Cayó un avión a las afueras de Berlín, y solo supimos que dicha ciudad había desaparecido porque una de las pasajeras subió a internet un vídeo del desplome. Entraría polvo en los motores. No recuerdo lo que decía porque lloraba y no hablaba inglés. Seguramente se estaba despidiendo.
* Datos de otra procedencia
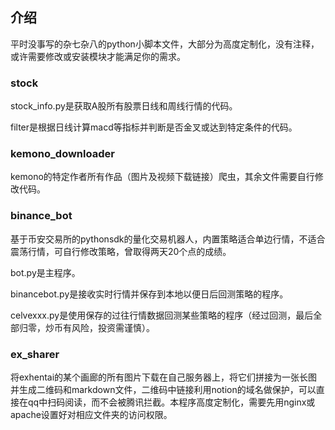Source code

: ## 介绍
平时没事写的杂七杂八的python小脚本文件，大部分为高度定制化，没有注释，或许需要修改或安装模块才能满足你的需求。

### stock
stock_info.py是获取A股所有股票日线和周线行情的代码。

filter是根据日线计算macd等指标并判断是否金叉或达到特定条件的代码。

### kemono_downloader
kemono的特定作者所有作品（图片及视频下载链接）爬虫，其余文件需要自行修改代码。

### binance_bot
基于币安交易所的pythonsdk的量化交易机器人，内置策略适合单边行情，不适合震荡行情，可自行修改策略，曾取得两天20个点的成绩。

bot.py是主程序。

binancebot.py是接收实时行情并保存到本地以便日后回测策略的程序。

celvexxx.py是使用保存的过往行情数据回测某些策略的程序（经过回测，最后全部归零，炒币有风险，投资需谨慎）。

### ex_sharer
将exhentai的某个画廊的所有图片下载在自己服务器上，将它们拼接为一张长图并生成二维码和markdown文件，二维码中链接利用notion的域名做保护，可以直接在qq中扫码阅读，而不会被腾讯拦截。本程序高度定制化，需要先用nginx或apache设置好对相应文件夹的访问权限。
ÚLTIMA HORA: ESTALLA UNA BOMBA NUCLEAR EN WASHINGTON; SE TEME QUE HAYA CIENTOS DE MILES DE MUERTOS.
ÚLTIMA HORA: EL PRIMER MINISTRO CANADIENSE PIDE CALMA ANTE EL ATAQUE NUCLEAR EN ESTADOS UNIDOS.
ÚLTIMA HORA: ESTADOS UNIDOS SIN GOBIERNO MIENTRAS LA BOMBA NUCLEAR DEVASTA WASHINGTON.
A lo mejor debía considerarme afortunado de poder presenciar el fin del mundo por internet en lugar de tener que vivirlo, reaccionar a una explosión o a la sirena que la anunciara.
Nosotros aún no hemos desaparecido. Han pasado tres días e internet no funciona. Desde que me enteré de la noticia he estado encerrado en mi habitación, observando lo que alcanzo a ver del horizonte a través de mi ventana. Si pasa algo, haré lo que pueda por describirlo. Más allá del bosque diviso kilómetros y kilómetros, así que supongo que, cuando nos toque, recibiré algún aviso. Aunque tampoco tenga de quién despedirme aquí.
¿Cómo es posible que no respondiera al mensaje de Nadia? ¿Cómo pude pensar que aún tenía tiempo?